▸ **Supplied data**:

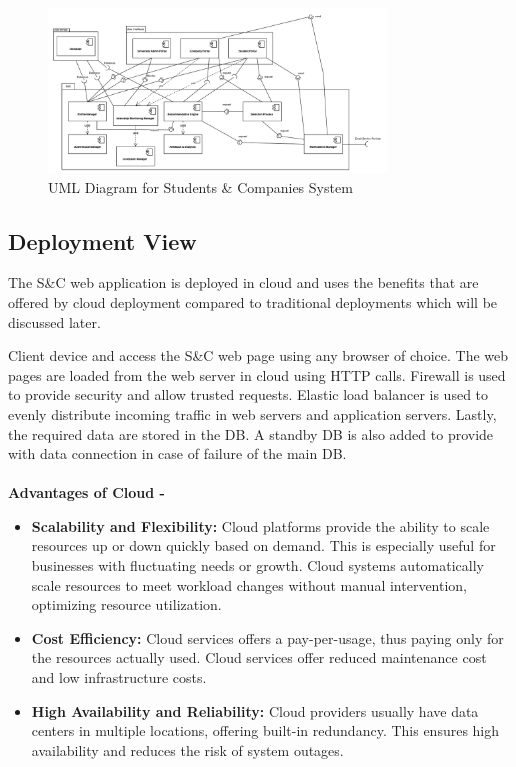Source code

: \begin{figure}[H]
\centering
\includegraphics[width=0.8\textwidth]{Images/Component view Diagram.png}
\caption{\label{fig:metamodel4}UML Diagram for Students \& Companies System}
\end{figure}

\subsection{Deployment View}
The S\&C web application is deployed in cloud and uses the benefits that are offered by cloud deployment compared to traditional deployments which will be discussed later.

Client device and access the S\&C web page using any browser of choice. The web pages are loaded from the web server in cloud using HTTP calls. Firewall is used to provide security and allow trusted requests. Elastic load balancer is used to evenly distribute incoming traffic in web servers and application servers. Lastly, the required data are stored in the DB. A standby DB is also added to provide with data connection in case of failure of the main DB. \\ \\

\textbf{Advantages of Cloud - }
\begin{itemize}
\item \textbf{Scalability and Flexibility:} Cloud platforms provide the ability to scale resources up or down quickly based on demand. This is especially useful for businesses with fluctuating needs or growth. Cloud systems automatically scale resources to meet workload changes without manual intervention, optimizing resource utilization.
\item \textbf{Cost Efficiency:} Cloud services offers a pay-per-usage, thus paying only for the resources actually used. Cloud services offer reduced maintenance cost and low infrastructure costs.
\item \textbf{High Availability and Reliability:} Cloud providers usually have data centers in multiple locations, offering built-in redundancy. This ensures high availability and reduces the risk of system outages.
\end{itemize}


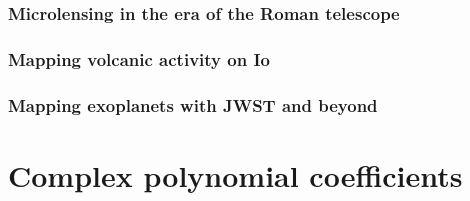 \documentclass[12pt,dvipsnames]{report}
\begin{document}
\subsection{Microlensing in the era of the Roman telescope}
\subsection{Mapping volcanic activity on Io}
\subsection{Mapping exoplanets with JWST and beyond}

\appendix

\chapter{Complex polynomial coefficients}
\label{app:complex_poly}
\end{document}
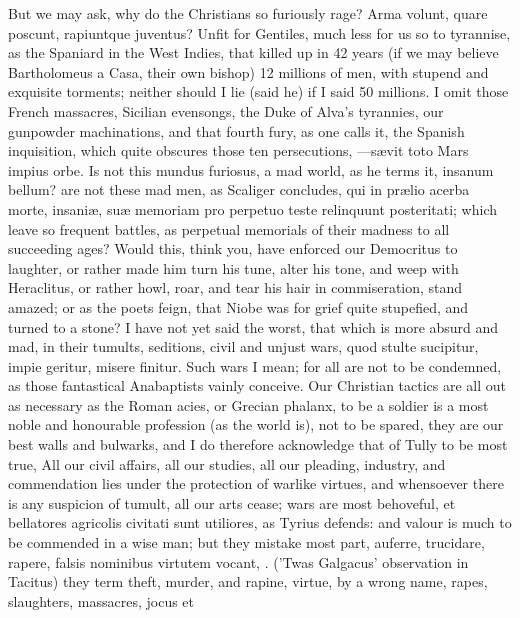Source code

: {But we may ask, why do the Christians so furiously rage? Arma
volunt, quare poscunt, rapiuntque juventus? Unfit for Gentiles, much
less for us so to tyrannise, as the Spaniard in the West Indies, that
killed up in 42 years (if we may believe Bartholomeus a Casa,
their own bishop) 12 millions of men, with stupend and exquisite
torments; neither should I lie (said he) if I said 50 millions. I omit
those French massacres, Sicilian evensongs, the Duke of Alva's
tyrannies, our gunpowder machinations, and that fourth fury, as
one calls it, the Spanish inquisition, which quite obscures those
ten persecutions, ---s\ae{}vit toto Mars impius orbe. Is not this
mundus furiosus, a mad world, as he terms it, insanum bellum? are
not these mad men, as Scaliger concludes, qui in pr\ae{}lio acerba
morte, insani\ae{}, su\ae{} memoriam pro perpetuo teste relinquunt
posteritati; which leave so frequent battles, as perpetual memorials of
their madness to all succeeding ages? Would this, think you, have
enforced our Democritus to laughter, or rather made him turn his tune,
alter his tone, and weep with Heraclitus, or rather howl,
roar, and tear his hair in commiseration, stand amazed; or as the
poets feign, that Niobe was for grief quite stupefied, and turned to a
stone? I have not yet said the worst, that which is more absurd and
mad, in their tumults, seditions, civil and unjust wars, quod
stulte sucipitur, impie geritur, misere finitur. Such wars I mean; for
all are not to be condemned, as those fantastical Anabaptists vainly
conceive. Our Christian tactics are all out as necessary as the Roman
acies, or Grecian phalanx, to be a soldier is a most noble and
honourable profession (as the world is), not to be spared, they are our
best walls and bulwarks, and I do therefore acknowledge that of
Tully to be most true, All our civil affairs, all our studies, all
our pleading, industry, and commendation lies under the protection of
warlike virtues, and whensoever there is any suspicion of tumult, all
our arts cease; wars are most behoveful, et bellatores agricolis
civitati sunt utiliores, as Tyrius defends: and valour is much to
be commended in a wise man; but they mistake most part, auferre,
trucidare, rapere, falsis nominibus virtutem vocant, \etc{}. ('Twas
Galgacus' observation in Tacitus) they term theft, murder, and rapine,
virtue, by a wrong name, rapes, slaughters, massacres, \etc{} jocus et
}
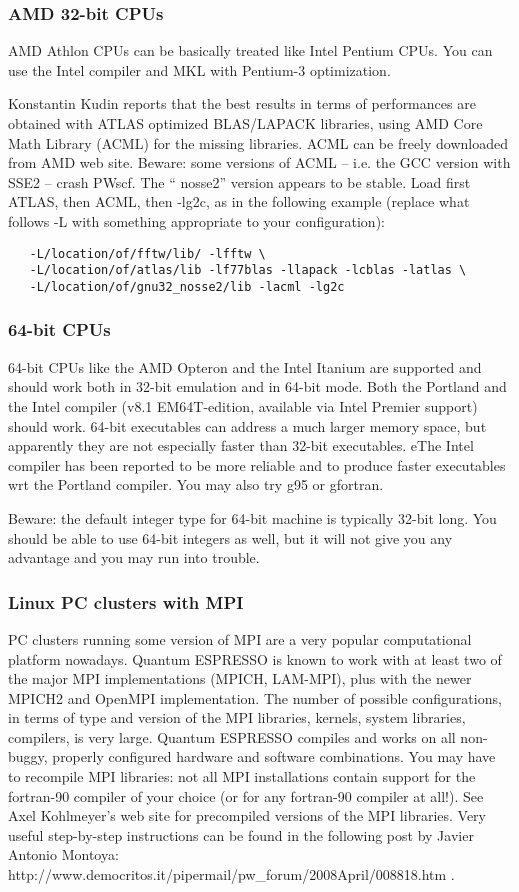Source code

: \documentclass[12pt,a4paper]{article}
\begin{document}
\subsubsection{AMD 32-bit CPUs}
AMD Athlon CPUs can be basically treated like Intel Pentium CPUs. You
can use the Intel compiler and MKL with Pentium-3 optimization.

Konstantin Kudin reports that the best results in terms of performances
are obtained with ATLAS optimized BLAS/LAPACK libraries, using AMD
Core Math Library (ACML) for the missing libraries. ACML can be freely
downloaded from AMD web site. Beware: some versions of ACML – i.e.
the GCC version with SSE2 – crash PWscf. The “ nosse2” version appears
to be stable. Load first ATLAS, then ACML, then -lg2c, as in the
following example (replace what follows -L with something appropriate
to your configuration):
  \begin{verbatim}
   -L/location/of/fftw/lib/ -lfftw \
   -L/location/of/atlas/lib -lf77blas -llapack -lcblas -latlas \
   -L/location/of/gnu32_nosse2/lib -lacml -lg2c
\end{verbatim}

\subsubsection{64-bit CPUs}
64-bit CPUs like the AMD Opteron and the Intel Itanium are supported and
should work both in 32-bit emulation and in 64-bit mode. Both the Portland
and the Intel compiler (v8.1 EM64T-edition, available via Intel
Premier support) should work. 64-bit executables can address a much
larger memory space, but apparently they are not especially faster
than 32-bit executables. 
eThe Intel compiler has been reported to be more reliable and to produce
faster executables wrt the Portland compiler. You may also try g95 or gfortran.

Beware: the default integer type for 64-bit machine is typically
32-bit long. You should be able to use 64-bit integers as well, 
but it will not give you any advantage and you may run into trouble.

\subsubsection{Linux PC clusters with MPI}
PC clusters running some version of MPI are a very popular
computational platform nowadays. Quantum ESPRESSO is known to work
with at least two of the major MPI implementations (MPICH, LAM-MPI),
plus with the newer MPICH2 and OpenMPI implementation. The number of
possible configurations, in terms of type and version of the MPI
libraries, kernels, system libraries, compilers, is very
large. Quantum ESPRESSO compiles and works on all non-buggy, properly
conﬁgured hardware and software combinations. You may have to
recompile MPI libraries: not all MPI installations contain support for
the fortran-90 compiler of your choice (or for any fortran-90 compiler
at all!).  See Axel Kohlmeyer's web site for precompiled versions of
the MPI libraries.  Very useful step-by-step instructions can be found
in the following post by  Javier Antonio Montoya:\\
http://www.democritos.it/pipermail/pw\_forum/2008April/008818.htm . 
\end{document}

▸ **The problem**: What you hand back should match the listing exactly, except that no pictures appear.

▸ **Output for this task**:
Source code

: \begin{figure}[H]
\centering
\includegraphics[width=0.8\textwidth]{Images/Component view Diagram.png}
\caption{\label{fig:metamodel4}UML Diagram for Students \& Companies System}
\end{figure}

\subsection{Deployment View}
The S\&C web application is deployed in cloud and uses the benefits that are offered by cloud deployment compared to traditional deployments which will be discussed later.

Client device and access the S\&C web page using any browser of choice. The web pages are loaded from the web server in cloud using HTTP calls. Firewall is used to provide security and allow trusted requests. Elastic load balancer is used to evenly distribute incoming traffic in web servers and application servers. Lastly, the required data are stored in the DB. A standby DB is also added to provide with data connection in case of failure of the main DB. \\ \\

\textbf{Advantages of Cloud - }
\begin{itemize}
\item \textbf{Scalability and Flexibility:} Cloud platforms provide the ability to scale resources up or down quickly based on demand. This is especially useful for businesses with fluctuating needs or growth. Cloud systems automatically scale resources to meet workload changes without manual intervention, optimizing resource utilization.
\item \textbf{Cost Efficiency:} Cloud services offers a pay-per-usage, thus paying only for the resources actually used. Cloud services offer reduced maintenance cost and low infrastructure costs.
\item \textbf{High Availability and Reliability:} Cloud providers usually have data centers in multiple locations, offering built-in redundancy. This ensures high availability and reduces the risk of system outages.
\end{itemize}


 \documentclass[12pt,dvipsnames]{report}
\begin{document}
\subsection{Microlensing in the era of the Roman telescope}
\subsection{Mapping volcanic activity on Io}
\subsection{Mapping exoplanets with JWST and beyond}

\appendix

\chapter{Complex polynomial coefficients}
\label{app:complex_poly}
\end{document}
Source code

: {But we may ask, why do the Christians so furiously rage? Arma
volunt, quare poscunt, rapiuntque juventus? Unfit for Gentiles, much
less for us so to tyrannise, as the Spaniard in the West Indies, that
killed up in 42 years (if we may believe Bartholomeus a Casa,
their own bishop) 12 millions of men, with stupend and exquisite
torments; neither should I lie (said he) if I said 50 millions. I omit
those French massacres, Sicilian evensongs, the Duke of Alva's
tyrannies, our gunpowder machinations, and that fourth fury, as
one calls it, the Spanish inquisition, which quite obscures those
ten persecutions, ---s\ae{}vit toto Mars impius orbe. Is not this
mundus furiosus, a mad world, as he terms it, insanum bellum? are
not these mad men, as Scaliger concludes, qui in pr\ae{}lio acerba
morte, insani\ae{}, su\ae{} memoriam pro perpetuo teste relinquunt
posteritati; which leave so frequent battles, as perpetual memorials of
their madness to all succeeding ages? Would this, think you, have
enforced our Democritus to laughter, or rather made him turn his tune,
alter his tone, and weep with Heraclitus, or rather howl,
roar, and tear his hair in commiseration, stand amazed; or as the
poets feign, that Niobe was for grief quite stupefied, and turned to a
stone? I have not yet said the worst, that which is more absurd and
mad, in their tumults, seditions, civil and unjust wars, quod
stulte sucipitur, impie geritur, misere finitur. Such wars I mean; for
all are not to be condemned, as those fantastical Anabaptists vainly
conceive. Our Christian tactics are all out as necessary as the Roman
acies, or Grecian phalanx, to be a soldier is a most noble and
honourable profession (as the world is), not to be spared, they are our
best walls and bulwarks, and I do therefore acknowledge that of
Tully to be most true, All our civil affairs, all our studies, all
our pleading, industry, and commendation lies under the protection of
warlike virtues, and whensoever there is any suspicion of tumult, all
our arts cease; wars are most behoveful, et bellatores agricolis
civitati sunt utiliores, as Tyrius defends: and valour is much to
be commended in a wise man; but they mistake most part, auferre,
trucidare, rapere, falsis nominibus virtutem vocant, \etc{}. ('Twas
Galgacus' observation in Tacitus) they term theft, murder, and rapine,
virtue, by a wrong name, rapes, slaughters, massacres, \etc{} jocus et
}
Source code

: \documentclass[12pt,a4paper]{article}
\begin{document}
\subsubsection{AMD 32-bit CPUs}
AMD Athlon CPUs can be basically treated like Intel Pentium CPUs. You
can use the Intel compiler and MKL with Pentium-3 optimization.

Konstantin Kudin reports that the best results in terms of performances
are obtained with ATLAS optimized BLAS/LAPACK libraries, using AMD
Core Math Library (ACML) for the missing libraries. ACML can be freely
downloaded from AMD web site. Beware: some versions of ACML – i.e.
the GCC version with SSE2 – crash PWscf. The “ nosse2” version appears
to be stable. Load first ATLAS, then ACML, then -lg2c, as in the
following example (replace what follows -L with something appropriate
to your configuration):
  \begin{verbatim}
   -L/location/of/fftw/lib/ -lfftw \
   -L/location/of/atlas/lib -lf77blas -llapack -lcblas -latlas \
   -L/location/of/gnu32_nosse2/lib -lacml -lg2c
\end{verbatim}

\subsubsection{64-bit CPUs}
64-bit CPUs like the AMD Opteron and the Intel Itanium are supported and
should work both in 32-bit emulation and in 64-bit mode. Both the Portland
and the Intel compiler (v8.1 EM64T-edition, available via Intel
Premier support) should work. 64-bit executables can address a much
larger memory space, but apparently they are not especially faster
than 32-bit executables. 
eThe Intel compiler has been reported to be more reliable and to produce
faster executables wrt the Portland compiler. You may also try g95 or gfortran.

Beware: the default integer type for 64-bit machine is typically
32-bit long. You should be able to use 64-bit integers as well, 
but it will not give you any advantage and you may run into trouble.

\subsubsection{Linux PC clusters with MPI}
PC clusters running some version of MPI are a very popular
computational platform nowadays. Quantum ESPRESSO is known to work
with at least two of the major MPI implementations (MPICH, LAM-MPI),
plus with the newer MPICH2 and OpenMPI implementation. The number of
possible configurations, in terms of type and version of the MPI
libraries, kernels, system libraries, compilers, is very
large. Quantum ESPRESSO compiles and works on all non-buggy, properly
conﬁgured hardware and software combinations. You may have to
recompile MPI libraries: not all MPI installations contain support for
the fortran-90 compiler of your choice (or for any fortran-90 compiler
at all!).  See Axel Kohlmeyer's web site for precompiled versions of
the MPI libraries.  Very useful step-by-step instructions can be found
in the following post by  Javier Antonio Montoya:\\
http://www.democritos.it/pipermail/pw\_forum/2008April/008818.htm . 
\end{document}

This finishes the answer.